Fujitsu's Lifebook S760 is a good all-rounder that ticks all the boxes for a corporate laptop. While its design looks a little conservative, it packs a decent amount of processing power into a portable package and has good connectivity and expansion options. The only downside is the need to watch the power consumption when running on batteries.
Relatively light; good keyboard and screen; easy access to components.
Turbo Boost in processor can drain batteries.
£1,101 + VAT (as reviewed)
Intel 2.53GHz Core i5 540M processor, 4GB memory (8GB max), 160GB Sata hard drive, DVD-RW super-multi drive, 13.3in display with 1,366 x 768 native resolution, 802.11 a/b/g/n Wi-Fi, Bluetooth, Gigabit Ethernet, Sierra Wireless Gobi 2000 3G broadband modem.
Fujitsu's Lifebook S760 is an ultraportable aimed at corporate buyers, and is styled a bit more conservatively than many recent laptop models. However, under the hood it boasts the latest Intel mobile processors, and provides ample performance for business applications.
Available now, the Lifebook S760 has a 13.3in display and weighs from 1.6kg, depending on configuration. It is based on Intel's latest mobile platform, with Core i3, i5 or i7 processors and up to 8GB of memory.
Business-friendly features include the ability to swap the optical drive for a second battery, a trusted platform module for security, support for Intel's Active Management Technology, and support in the Bios for the Computrace theft protection service which can remotely disable a missing or stolen system.
Our review model was configured with a 2.53GHz Core i5 540M processor which has dual cores and Intel's Hyperthreading technology, and appears to Windows as a four-core processor. It also came with 4GB of memory, a 160GB 2.5in hard drive, DVD-RW drive and the 64-bit edition of Windows 7 Professional.
As is usual with modern laptops, the S760 has Wi-Fi (in this case 802.11 a/b/g/n), Bluetooth and gigabit Ethernet, but also includes a Sierra Wireless Gobi 2000 3G modem supporting speeds up to 7.2Mbit/s over a cellular data connection.

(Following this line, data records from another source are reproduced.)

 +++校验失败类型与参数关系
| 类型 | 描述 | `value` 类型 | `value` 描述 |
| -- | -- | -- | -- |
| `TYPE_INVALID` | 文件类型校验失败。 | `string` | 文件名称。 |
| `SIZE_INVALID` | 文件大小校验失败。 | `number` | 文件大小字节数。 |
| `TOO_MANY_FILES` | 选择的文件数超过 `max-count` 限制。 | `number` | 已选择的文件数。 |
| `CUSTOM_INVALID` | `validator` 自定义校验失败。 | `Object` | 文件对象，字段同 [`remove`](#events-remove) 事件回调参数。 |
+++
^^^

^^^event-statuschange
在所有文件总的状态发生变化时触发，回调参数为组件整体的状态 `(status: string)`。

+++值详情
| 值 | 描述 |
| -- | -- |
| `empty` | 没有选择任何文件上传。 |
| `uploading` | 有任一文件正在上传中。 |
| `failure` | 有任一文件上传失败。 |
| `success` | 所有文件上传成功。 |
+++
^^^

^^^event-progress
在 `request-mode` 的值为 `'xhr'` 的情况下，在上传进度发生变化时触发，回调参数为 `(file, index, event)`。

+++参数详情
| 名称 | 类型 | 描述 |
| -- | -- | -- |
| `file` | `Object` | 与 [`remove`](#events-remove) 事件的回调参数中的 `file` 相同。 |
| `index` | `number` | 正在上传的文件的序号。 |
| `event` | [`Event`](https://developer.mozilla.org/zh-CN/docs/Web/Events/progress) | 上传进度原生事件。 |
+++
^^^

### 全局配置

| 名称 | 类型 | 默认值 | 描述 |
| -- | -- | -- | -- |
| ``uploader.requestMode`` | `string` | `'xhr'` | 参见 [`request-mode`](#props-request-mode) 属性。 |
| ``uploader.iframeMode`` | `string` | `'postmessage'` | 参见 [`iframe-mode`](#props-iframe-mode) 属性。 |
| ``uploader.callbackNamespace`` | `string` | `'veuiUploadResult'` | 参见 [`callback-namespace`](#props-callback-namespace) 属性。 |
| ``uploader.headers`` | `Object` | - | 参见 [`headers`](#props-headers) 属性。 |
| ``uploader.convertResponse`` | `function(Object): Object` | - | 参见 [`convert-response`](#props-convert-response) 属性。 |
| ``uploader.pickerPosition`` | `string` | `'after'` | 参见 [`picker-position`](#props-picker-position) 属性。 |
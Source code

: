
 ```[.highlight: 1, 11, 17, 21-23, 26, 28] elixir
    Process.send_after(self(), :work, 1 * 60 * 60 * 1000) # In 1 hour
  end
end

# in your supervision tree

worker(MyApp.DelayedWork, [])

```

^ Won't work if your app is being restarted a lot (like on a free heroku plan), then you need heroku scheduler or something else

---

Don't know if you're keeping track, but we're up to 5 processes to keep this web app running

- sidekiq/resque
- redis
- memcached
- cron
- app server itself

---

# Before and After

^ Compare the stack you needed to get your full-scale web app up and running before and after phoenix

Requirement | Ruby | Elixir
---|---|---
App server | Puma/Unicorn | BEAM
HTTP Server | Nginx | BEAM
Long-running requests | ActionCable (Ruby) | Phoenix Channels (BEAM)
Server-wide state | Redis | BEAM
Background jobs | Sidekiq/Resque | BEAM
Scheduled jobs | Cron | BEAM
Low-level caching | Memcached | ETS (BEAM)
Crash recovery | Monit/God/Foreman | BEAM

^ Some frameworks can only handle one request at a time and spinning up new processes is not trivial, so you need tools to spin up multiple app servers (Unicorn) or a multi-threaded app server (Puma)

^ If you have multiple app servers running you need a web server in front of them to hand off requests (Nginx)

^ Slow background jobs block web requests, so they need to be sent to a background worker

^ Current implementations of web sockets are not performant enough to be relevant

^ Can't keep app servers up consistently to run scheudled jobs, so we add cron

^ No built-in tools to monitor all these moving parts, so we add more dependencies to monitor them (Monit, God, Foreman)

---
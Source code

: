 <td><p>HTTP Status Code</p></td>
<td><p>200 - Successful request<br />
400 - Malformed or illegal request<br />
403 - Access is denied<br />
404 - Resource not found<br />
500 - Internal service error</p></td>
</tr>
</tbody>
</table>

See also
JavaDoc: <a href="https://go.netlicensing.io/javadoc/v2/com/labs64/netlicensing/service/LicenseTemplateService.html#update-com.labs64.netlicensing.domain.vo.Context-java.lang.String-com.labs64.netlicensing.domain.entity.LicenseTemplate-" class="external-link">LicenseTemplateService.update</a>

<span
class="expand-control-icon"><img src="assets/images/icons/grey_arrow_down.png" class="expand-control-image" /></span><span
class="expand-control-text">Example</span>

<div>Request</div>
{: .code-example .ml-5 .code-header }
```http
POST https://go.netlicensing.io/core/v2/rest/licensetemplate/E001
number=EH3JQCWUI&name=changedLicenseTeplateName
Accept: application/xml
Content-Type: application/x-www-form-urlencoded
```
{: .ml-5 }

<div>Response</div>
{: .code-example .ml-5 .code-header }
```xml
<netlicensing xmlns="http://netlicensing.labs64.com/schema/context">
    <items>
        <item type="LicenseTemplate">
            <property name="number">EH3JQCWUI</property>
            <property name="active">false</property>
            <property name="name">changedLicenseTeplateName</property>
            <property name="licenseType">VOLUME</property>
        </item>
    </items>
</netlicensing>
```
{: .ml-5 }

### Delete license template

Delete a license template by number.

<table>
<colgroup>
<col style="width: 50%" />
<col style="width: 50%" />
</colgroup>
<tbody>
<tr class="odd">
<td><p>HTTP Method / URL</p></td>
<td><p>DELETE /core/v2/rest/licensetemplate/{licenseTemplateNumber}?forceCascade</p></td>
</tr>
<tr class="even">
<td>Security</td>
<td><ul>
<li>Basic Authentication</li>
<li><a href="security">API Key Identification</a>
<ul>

We were generally impressed with the Lifebook's sturdiness and flexibility, which should make the system well suited as a corporate laptop. However, users should be careful of running demanding applications when on battery power.
This is because the Core i5 540M processor includes Intel's Turbo Boost technology, under which the clock speed can ramp up as high as 3.06GHz if the system is running a demanding workload (see our Labs report here). It does this even when on battery power, unless the feature is turned off. Sadly, Fujitsu does not appear to have provided a way to do this.
In design, the Lifebook S760 appears a little chunky compared with some of the newer ultra-slim laptops on the market, but is actually no more than 30mm thick. At 1.6kg, it should not be too much of a burden to carry with you, either.
The screen lid also seems slightly thicker than is usual for a modern laptop, but the 13.3in screen itself delivers an excellent 1,366 x 768 image, a resolution that provides plenty of room for applications such as spreadsheets without making text too small too read. A 1.3 megapixel webcam is located above the screen.